**Task requirements**.
From the entries that follow, reproduce exactly and only the lines from the line with "## Random Forest Model" to the line with "## The final", endpoints included.

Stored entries
———

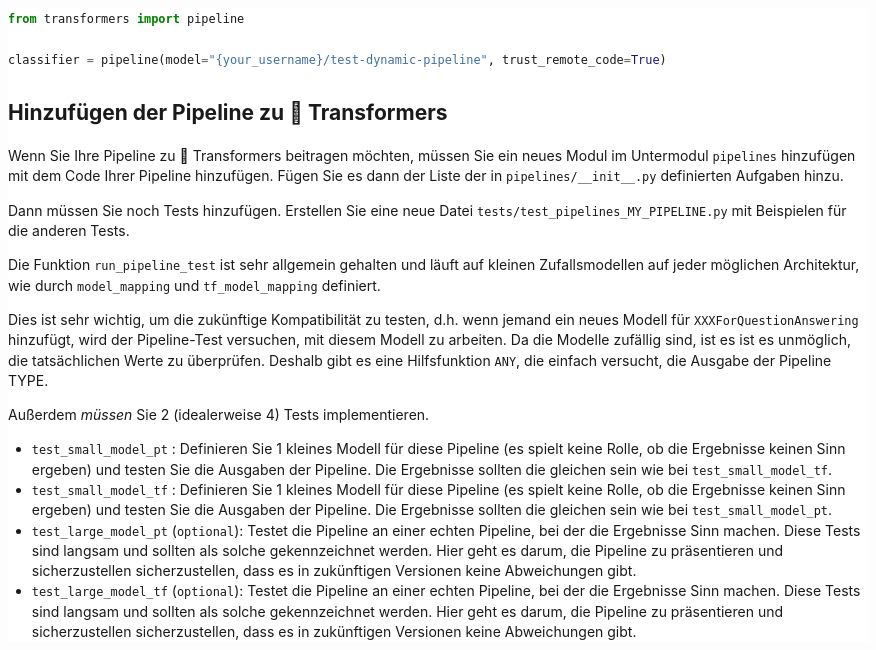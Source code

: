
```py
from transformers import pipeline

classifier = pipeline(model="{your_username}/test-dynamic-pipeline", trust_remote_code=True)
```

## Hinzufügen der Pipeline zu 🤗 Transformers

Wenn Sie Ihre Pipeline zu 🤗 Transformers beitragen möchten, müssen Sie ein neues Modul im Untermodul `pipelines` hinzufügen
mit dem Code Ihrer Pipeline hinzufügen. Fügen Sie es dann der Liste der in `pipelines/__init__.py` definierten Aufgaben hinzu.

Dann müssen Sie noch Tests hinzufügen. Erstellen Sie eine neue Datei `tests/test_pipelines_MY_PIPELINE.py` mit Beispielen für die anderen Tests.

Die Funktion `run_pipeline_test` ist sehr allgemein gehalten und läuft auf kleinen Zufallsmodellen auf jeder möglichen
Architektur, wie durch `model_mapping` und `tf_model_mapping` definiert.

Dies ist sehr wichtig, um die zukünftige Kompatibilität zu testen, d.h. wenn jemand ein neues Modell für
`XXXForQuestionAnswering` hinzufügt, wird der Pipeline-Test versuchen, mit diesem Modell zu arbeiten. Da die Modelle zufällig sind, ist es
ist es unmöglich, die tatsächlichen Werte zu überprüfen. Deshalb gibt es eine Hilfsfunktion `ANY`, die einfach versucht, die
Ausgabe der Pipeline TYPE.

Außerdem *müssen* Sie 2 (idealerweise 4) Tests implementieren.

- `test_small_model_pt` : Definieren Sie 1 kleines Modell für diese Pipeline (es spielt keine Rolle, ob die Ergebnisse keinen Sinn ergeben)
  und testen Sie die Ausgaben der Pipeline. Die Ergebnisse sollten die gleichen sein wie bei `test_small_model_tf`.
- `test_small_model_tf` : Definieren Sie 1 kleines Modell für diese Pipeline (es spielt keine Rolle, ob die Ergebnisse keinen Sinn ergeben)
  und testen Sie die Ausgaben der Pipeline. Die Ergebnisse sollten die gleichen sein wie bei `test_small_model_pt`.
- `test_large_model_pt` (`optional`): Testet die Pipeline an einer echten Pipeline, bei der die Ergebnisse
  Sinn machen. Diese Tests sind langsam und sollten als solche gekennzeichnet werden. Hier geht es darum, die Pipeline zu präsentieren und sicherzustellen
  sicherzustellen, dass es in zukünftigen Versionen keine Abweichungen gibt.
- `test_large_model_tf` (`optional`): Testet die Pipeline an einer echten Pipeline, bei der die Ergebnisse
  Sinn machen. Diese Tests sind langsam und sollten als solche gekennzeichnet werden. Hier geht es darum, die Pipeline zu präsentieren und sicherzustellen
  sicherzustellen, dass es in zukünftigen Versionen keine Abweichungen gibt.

———

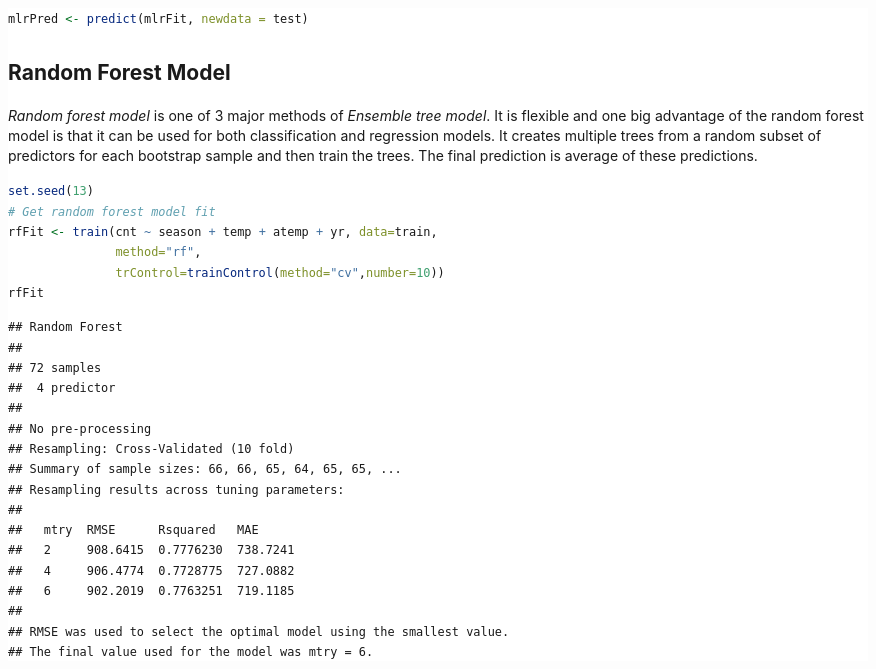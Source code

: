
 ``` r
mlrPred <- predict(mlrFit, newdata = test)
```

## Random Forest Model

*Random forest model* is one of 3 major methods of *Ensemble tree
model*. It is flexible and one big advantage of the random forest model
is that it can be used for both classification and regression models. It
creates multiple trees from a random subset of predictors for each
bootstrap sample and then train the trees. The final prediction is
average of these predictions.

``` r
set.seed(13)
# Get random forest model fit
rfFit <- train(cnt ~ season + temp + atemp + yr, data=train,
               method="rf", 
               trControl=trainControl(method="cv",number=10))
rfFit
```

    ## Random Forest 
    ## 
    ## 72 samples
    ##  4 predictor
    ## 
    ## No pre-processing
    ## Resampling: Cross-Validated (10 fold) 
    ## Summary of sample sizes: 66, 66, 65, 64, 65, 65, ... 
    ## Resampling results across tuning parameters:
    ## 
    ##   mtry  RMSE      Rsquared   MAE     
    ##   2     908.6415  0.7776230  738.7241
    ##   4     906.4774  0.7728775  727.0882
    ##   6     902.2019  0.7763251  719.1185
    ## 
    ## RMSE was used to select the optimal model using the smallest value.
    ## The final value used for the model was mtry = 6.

———

**Answer section**.
## Random Forest Model

*Random forest model* is one of 3 major methods of *Ensemble tree
model*. It is flexible and one big advantage of the random forest model
is that it can be used for both classification and regression models. It
creates multiple trees from a random subset of predictors for each
bootstrap sample and then train the trees. The final prediction is
average of these predictions.

``` r
set.seed(13)
# Get random forest model fit
rfFit <- train(cnt ~ season + temp + atemp + yr, data=train,
               method="rf", 
               trControl=trainControl(method="cv",number=10))
rfFit
```

    ## Random Forest 
    ## 
    ## 72 samples
    ##  4 predictor
    ## 
    ## No pre-processing
    ## Resampling: Cross-Validated (10 fold) 
    ## Summary of sample sizes: 66, 66, 65, 64, 65, 65, ... 
    ## Resampling results across tuning parameters:
    ## 
    ##   mtry  RMSE      Rsquared   MAE     
    ##   2     908.6415  0.7776230  738.7241
    ##   4     906.4774  0.7728775  727.0882
    ##   6     902.2019  0.7763251  719.1185
    ## 
    ## RMSE was used to select the optimal model using the smallest value.
    ## The final value used for the model was mtry = 6.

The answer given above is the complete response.